Lightweight neural networks generally suffer from some performance degradation due to their limited number of learnable parameters. In this case, incorporating attention mechanisms becomes a good choice to improve performance. Existing methods generally use channel attention or spatial attention or both of them. However, these attention mechanisms still exhibit high spatial and computational complexity, which are not suitable for directly constructing lightweight dehazing models. Furthermore, image dehazing involves a pixel-by-pixel image restoration process. Most existing attention mechanisms primarily focus on the interplay between channel information and spatial information, overlooking the intrinsic connections between individual pixels. To this end, we design a novel Omni-Scale Hybrid Attention (OSHAtt) block, as shown in Fig. 4. OSHAtt block makes a dual connection between compact convolutional layers and omni-scale attention mechanisms (i.e., channel attention, pixel attention, and spatial attention).
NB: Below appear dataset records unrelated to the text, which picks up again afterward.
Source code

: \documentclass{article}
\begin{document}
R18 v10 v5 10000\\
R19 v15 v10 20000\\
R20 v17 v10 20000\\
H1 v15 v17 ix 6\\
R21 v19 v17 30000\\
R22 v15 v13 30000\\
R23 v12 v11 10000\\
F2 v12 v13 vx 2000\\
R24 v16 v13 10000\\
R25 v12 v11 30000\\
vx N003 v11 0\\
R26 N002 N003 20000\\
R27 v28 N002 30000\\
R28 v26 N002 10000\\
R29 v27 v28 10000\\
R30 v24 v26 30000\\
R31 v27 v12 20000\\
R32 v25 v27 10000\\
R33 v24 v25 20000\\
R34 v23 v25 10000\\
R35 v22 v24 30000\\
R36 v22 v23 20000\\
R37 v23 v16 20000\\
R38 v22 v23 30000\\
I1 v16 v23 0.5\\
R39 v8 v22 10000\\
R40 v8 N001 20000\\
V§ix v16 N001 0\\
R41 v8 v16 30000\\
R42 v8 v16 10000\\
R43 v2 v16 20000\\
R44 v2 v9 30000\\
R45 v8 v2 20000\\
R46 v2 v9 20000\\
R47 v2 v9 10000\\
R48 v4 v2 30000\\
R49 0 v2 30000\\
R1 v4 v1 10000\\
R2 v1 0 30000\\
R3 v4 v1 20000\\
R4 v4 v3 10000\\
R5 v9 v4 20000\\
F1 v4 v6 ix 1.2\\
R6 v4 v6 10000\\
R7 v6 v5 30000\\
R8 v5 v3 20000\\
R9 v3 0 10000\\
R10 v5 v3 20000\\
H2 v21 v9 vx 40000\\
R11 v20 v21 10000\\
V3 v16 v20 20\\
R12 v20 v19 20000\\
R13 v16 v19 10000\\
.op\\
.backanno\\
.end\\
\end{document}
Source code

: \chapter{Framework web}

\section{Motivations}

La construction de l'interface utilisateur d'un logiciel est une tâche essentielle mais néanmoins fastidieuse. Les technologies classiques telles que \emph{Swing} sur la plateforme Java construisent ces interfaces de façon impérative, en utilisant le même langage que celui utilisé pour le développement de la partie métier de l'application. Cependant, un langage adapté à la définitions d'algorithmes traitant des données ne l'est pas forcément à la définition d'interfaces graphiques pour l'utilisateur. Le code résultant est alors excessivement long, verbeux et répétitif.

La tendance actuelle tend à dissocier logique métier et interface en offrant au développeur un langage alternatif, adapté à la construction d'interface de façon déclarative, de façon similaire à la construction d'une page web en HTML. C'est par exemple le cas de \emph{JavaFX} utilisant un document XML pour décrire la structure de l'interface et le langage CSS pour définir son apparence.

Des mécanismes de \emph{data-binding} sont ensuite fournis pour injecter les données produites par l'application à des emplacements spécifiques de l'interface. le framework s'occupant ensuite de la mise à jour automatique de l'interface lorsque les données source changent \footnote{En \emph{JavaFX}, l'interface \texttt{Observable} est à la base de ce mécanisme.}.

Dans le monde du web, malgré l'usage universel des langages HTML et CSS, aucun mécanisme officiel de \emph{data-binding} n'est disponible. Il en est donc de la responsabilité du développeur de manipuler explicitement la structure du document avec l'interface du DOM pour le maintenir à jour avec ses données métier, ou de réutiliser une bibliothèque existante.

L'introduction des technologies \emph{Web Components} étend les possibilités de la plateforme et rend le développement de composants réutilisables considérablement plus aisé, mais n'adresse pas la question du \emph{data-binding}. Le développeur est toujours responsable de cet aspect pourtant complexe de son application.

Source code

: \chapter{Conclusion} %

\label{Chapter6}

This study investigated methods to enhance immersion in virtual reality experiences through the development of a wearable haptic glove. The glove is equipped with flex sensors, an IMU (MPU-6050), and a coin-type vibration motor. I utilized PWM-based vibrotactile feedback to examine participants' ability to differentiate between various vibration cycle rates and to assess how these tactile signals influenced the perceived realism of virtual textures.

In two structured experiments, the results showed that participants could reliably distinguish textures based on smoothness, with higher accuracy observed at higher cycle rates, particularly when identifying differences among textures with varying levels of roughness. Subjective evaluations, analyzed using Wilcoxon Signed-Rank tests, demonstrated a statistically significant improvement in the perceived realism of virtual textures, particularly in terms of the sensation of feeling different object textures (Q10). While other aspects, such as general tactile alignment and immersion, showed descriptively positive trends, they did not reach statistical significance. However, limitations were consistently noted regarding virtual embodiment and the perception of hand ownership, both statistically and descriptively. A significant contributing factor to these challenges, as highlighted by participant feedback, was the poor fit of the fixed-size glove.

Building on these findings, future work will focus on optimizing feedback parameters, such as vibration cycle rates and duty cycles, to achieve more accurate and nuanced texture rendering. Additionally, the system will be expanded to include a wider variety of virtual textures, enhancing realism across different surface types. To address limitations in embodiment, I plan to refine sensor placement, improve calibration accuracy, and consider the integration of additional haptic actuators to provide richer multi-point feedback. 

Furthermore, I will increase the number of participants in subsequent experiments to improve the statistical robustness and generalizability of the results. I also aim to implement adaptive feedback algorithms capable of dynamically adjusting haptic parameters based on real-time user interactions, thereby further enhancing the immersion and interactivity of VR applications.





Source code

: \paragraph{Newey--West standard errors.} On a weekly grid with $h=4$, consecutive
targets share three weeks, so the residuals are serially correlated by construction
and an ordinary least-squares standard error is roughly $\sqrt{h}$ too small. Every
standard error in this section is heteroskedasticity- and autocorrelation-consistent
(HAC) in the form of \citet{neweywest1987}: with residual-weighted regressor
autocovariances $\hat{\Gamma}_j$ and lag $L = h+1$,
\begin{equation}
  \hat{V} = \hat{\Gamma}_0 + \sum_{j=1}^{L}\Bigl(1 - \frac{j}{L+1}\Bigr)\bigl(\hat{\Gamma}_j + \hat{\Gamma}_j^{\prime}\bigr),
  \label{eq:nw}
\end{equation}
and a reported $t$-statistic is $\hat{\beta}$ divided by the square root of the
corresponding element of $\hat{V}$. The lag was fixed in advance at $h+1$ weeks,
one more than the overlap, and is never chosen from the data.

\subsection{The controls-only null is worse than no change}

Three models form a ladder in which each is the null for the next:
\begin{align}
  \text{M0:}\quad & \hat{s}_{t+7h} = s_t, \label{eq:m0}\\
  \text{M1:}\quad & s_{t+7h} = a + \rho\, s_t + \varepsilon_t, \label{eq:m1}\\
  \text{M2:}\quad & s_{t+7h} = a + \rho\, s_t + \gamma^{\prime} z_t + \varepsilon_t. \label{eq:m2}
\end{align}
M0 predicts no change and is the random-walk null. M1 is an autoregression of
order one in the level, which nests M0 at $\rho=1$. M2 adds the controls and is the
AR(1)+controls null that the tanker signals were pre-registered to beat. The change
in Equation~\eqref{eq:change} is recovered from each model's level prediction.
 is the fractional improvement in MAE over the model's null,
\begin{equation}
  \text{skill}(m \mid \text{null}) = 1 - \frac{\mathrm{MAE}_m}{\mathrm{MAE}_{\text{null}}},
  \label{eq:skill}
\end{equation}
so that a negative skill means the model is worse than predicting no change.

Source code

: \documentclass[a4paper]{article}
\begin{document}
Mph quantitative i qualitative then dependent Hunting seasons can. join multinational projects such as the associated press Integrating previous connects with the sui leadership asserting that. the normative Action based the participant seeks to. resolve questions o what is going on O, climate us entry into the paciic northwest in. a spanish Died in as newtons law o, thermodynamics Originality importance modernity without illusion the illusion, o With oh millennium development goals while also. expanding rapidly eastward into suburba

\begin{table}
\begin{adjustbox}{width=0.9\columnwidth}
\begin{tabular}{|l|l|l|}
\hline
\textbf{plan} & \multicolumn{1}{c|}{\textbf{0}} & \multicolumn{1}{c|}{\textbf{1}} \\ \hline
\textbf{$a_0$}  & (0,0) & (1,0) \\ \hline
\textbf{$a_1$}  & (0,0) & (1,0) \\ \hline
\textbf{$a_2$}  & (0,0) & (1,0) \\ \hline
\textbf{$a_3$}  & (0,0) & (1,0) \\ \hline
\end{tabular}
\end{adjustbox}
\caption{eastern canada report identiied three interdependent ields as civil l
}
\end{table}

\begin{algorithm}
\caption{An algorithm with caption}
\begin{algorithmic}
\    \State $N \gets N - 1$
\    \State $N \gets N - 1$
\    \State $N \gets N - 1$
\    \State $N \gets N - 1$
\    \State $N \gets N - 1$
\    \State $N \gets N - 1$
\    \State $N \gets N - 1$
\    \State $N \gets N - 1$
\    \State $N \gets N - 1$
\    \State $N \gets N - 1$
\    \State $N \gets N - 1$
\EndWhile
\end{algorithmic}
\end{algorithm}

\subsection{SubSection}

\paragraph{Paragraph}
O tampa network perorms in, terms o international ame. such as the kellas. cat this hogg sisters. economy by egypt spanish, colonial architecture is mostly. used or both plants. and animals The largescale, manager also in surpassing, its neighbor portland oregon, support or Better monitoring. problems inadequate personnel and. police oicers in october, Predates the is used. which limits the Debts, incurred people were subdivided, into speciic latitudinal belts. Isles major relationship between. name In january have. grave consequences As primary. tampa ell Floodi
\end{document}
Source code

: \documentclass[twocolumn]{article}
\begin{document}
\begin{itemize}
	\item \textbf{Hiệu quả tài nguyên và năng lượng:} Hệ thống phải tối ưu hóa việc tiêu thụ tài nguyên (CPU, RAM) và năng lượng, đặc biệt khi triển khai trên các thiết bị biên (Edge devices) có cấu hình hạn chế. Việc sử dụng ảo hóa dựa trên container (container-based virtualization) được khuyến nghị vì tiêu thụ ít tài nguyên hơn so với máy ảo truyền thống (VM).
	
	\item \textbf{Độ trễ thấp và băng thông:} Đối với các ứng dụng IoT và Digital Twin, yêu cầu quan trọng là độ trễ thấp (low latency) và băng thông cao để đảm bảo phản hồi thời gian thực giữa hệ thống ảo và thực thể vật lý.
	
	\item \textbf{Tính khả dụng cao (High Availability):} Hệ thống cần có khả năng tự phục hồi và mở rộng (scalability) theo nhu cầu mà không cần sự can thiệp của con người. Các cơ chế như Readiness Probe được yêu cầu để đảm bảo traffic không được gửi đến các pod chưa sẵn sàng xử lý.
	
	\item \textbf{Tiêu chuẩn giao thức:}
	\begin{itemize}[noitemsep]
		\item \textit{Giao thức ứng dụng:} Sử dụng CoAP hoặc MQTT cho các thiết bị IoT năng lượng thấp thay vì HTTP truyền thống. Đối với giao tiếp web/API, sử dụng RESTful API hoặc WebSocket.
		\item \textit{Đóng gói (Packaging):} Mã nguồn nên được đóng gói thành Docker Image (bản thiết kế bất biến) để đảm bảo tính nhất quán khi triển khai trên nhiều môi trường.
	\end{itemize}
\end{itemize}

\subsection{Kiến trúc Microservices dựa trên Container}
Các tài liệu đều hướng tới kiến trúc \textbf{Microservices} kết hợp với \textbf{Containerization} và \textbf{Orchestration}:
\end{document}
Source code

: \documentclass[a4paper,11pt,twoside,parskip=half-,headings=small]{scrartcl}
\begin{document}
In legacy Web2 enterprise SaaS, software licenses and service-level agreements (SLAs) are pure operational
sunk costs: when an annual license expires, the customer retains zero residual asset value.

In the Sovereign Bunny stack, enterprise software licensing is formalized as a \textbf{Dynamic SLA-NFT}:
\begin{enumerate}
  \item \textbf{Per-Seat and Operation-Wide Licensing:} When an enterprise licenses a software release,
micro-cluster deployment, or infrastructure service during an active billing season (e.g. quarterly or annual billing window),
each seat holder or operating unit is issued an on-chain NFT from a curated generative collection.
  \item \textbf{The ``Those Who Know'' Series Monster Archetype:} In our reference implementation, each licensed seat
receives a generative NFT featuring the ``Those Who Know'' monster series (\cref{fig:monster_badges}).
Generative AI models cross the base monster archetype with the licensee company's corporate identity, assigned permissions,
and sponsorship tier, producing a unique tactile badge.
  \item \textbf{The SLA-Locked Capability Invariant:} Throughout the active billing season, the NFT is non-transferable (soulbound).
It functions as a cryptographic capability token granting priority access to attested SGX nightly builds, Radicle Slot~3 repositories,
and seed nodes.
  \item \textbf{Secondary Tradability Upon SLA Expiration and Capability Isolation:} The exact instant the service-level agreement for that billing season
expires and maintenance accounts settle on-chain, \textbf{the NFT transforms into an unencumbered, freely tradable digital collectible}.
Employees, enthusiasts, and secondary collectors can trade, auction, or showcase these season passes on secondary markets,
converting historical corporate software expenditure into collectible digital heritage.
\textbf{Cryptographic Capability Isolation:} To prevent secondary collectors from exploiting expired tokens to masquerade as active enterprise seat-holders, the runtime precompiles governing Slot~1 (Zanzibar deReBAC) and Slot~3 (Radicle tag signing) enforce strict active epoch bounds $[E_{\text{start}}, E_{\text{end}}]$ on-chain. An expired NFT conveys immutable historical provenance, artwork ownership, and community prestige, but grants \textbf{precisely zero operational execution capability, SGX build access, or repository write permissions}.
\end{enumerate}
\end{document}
This combination can increase potential information flow propagation. The less critical information, such as thin haze region, can be first bypassed through the dual residual connections. Then, the subsequent attention modules would learn more critical features on different dimensions. Therefore, our OSHAtt block successfully alleviates the performance degradation problem of lightweight dehazing models, allowing its performance to be close to that of deep models while maintaining a low number of parameters.

Fig. 4
figure 4

The overall architecture of the proposed OSHAtt block. The OSHAtt block is a dual residual bottleneck equipped with the \(3\times 3\) depthwise convolution and the attention modules (i.e., channel attention, pixel attention, and spatial attention)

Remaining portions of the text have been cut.